Experimental Study and Quantitative Evaluation on Oil Recovery from Different Pore Sizes of Tight Sandstone Reservoirs Under N2 and CO2 Flooding

Abstract

Abstract The low permeability of tight sandstone reservoirs limits the application of water flooding to improve oil recovery. Owing to their properties, N2 and CO2 have been used in gas flooding to increase the oil recovery from these reservoirs, achieving good results. However, the oil-displacement mechanism at different pore sizes in tight sandstones during N2 and CO2 flooding, especially the quantitative characterization and comparison of the displacement effects of gas flooding, remain unclear.

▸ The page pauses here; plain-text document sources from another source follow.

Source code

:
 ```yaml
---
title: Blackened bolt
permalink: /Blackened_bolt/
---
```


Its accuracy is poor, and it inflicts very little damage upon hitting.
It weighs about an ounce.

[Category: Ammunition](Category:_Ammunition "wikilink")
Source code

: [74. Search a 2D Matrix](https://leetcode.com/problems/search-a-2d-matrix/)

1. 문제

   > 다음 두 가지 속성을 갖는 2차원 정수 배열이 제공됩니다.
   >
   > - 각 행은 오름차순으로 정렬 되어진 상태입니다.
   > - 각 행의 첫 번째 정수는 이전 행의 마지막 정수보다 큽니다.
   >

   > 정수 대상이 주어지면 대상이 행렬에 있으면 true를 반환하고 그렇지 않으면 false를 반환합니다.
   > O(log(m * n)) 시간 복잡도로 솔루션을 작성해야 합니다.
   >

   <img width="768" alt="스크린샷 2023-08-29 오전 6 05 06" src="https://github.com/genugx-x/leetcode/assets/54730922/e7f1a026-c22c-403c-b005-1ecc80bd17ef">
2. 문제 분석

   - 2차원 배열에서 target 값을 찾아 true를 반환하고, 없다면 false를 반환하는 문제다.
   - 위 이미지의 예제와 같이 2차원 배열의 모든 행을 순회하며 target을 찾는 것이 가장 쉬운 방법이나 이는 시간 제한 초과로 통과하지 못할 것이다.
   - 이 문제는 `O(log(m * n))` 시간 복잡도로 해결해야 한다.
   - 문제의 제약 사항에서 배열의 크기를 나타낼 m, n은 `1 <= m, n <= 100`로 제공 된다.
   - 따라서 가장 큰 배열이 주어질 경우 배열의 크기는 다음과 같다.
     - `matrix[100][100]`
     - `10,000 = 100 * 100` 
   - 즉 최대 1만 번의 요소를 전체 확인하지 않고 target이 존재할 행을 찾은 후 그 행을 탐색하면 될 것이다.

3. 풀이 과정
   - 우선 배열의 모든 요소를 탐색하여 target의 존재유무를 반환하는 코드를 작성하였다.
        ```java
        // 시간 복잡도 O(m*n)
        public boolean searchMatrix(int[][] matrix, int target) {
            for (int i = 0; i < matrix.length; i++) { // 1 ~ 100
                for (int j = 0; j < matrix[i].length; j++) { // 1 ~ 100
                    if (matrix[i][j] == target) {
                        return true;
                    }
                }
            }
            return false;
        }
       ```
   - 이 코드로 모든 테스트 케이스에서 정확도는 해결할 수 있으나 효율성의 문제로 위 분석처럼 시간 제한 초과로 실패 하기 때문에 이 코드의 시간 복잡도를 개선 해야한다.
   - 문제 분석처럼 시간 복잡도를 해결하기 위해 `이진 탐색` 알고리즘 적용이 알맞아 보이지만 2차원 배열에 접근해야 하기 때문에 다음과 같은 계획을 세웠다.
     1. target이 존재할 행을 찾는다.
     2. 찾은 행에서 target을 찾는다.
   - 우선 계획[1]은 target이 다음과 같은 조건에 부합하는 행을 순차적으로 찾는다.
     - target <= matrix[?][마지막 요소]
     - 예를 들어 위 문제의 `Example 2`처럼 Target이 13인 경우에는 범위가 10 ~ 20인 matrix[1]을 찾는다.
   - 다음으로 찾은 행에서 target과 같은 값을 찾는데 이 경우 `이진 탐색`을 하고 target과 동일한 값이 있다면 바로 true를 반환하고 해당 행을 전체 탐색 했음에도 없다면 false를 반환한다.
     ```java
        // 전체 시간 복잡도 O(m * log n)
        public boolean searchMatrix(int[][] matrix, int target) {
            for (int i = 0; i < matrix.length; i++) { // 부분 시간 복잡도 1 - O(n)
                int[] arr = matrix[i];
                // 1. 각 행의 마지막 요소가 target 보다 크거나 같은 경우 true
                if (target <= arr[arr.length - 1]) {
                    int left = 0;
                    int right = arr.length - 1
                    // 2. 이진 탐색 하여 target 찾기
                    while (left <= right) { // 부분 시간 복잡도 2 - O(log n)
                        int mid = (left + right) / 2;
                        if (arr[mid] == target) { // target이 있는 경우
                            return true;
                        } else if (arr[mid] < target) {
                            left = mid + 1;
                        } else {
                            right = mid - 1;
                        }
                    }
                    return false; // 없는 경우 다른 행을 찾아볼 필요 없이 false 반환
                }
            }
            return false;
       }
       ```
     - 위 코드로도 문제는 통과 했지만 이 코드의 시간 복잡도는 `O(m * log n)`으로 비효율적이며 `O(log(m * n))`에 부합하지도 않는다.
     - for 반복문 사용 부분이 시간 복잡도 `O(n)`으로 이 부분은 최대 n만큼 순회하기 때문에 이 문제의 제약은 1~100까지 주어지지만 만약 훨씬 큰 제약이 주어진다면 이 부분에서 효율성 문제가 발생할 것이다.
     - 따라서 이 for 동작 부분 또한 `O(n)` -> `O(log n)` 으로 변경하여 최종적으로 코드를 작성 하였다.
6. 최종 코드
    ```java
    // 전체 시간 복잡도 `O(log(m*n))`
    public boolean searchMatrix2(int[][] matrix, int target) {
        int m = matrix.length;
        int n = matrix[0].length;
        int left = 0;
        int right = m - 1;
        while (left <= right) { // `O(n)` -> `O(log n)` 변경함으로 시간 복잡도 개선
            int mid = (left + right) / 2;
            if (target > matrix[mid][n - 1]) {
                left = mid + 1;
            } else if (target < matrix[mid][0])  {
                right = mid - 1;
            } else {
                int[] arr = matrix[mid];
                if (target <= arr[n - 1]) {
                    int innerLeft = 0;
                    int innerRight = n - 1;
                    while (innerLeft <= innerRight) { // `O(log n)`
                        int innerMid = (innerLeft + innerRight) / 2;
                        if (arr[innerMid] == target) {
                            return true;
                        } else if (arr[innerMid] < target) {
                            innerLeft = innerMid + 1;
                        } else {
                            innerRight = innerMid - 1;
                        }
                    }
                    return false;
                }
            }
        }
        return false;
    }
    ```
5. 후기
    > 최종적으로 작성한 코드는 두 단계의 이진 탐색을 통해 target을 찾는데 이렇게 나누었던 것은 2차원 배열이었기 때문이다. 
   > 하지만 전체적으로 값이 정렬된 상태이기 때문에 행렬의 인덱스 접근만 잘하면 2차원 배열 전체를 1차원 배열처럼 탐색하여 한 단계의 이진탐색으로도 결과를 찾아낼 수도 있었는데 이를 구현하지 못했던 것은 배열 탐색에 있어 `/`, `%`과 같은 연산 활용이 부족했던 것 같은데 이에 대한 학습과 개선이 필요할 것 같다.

In this study, gas flooding experiments were conducted combined with Nuclear Magnetic Resonance (NMR) to simulate the distribution characteristics of crude oil before and after N2 and CO2 flooding in five tight sandstone core samples at five different displacement pressures from 4.0 MPa to 24.0 MPa at 60°C. The fluid distribution and oil recovery rate under CO2 and N2 flooding were quantitatively evaluated at different pore scales under different displacement pressures. The results revealed that the difference between N2 and CO2 flooding in the large pores was considerably higher than that in the small pores. However, the variation trend of the difference in oil recovery from small and large pores under N2 and CO2 flooding at different pressures was almost identical. Consequently, this variation was only slightly influenced by the pore radius and highly influenced by the displacement pressure. Additionally, before CO2 became miscible, the maximum difference in the recovery rate between N2 and CO2 flooding was observed when CO2 reached the supercritical state. After CO2 became miscible, the difference between N2 and CO2 recovery continued to increase with increasing pressure. Furthermore, for similar tight sandstone reservoirs, the total oil recovery rate under CO2 flooding was found to be always 10–20% higher than that under N2 flooding. Subsequently, the larger the pores, the better the oil recovery rate under CO2 flooding than that under N2 flooding. This study may provide significant guidance during field production.